§ **WHAT THE EXERCISE ASKS**: The data below should be restated word for word, pictures omitted.

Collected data
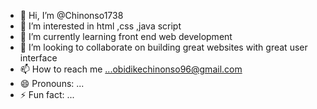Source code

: - 👋 Hi, I’m @Chinonso1738
- 👀 I’m interested in html ,css ,java script 
- 🌱 I’m currently learning front end web development
- 💞️ I’m looking to collaborate on building great websites with great user interface
- 📫 How to reach me ...obidikechinonso96@gmail.com
- 😄 Pronouns: ...
- ⚡ Fun fact: ...

<!---
Chinonso1738/Chinonso1738 is a ✨ special ✨ repository because its `README.md` (this file) appears on your GitHub profile.
You can click the Preview link to take a look at your changes.
--->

§ **WORKED SOLUTION**:
Source code

: - 👋 Hi, I’m @Chinonso1738
- 👀 I’m interested in html ,css ,java script 
- 🌱 I’m currently learning front end web development
- 💞️ I’m looking to collaborate on building great websites with great user interface
- 📫 How to reach me ...obidikechinonso96@gmail.com
- 😄 Pronouns: ...
- ⚡ Fun fact: ...

<!---
Chinonso1738/Chinonso1738 is a ✨ special ✨ repository because its `README.md` (this file) appears on your GitHub profile.
You can click the Preview link to take a look at your changes.
--->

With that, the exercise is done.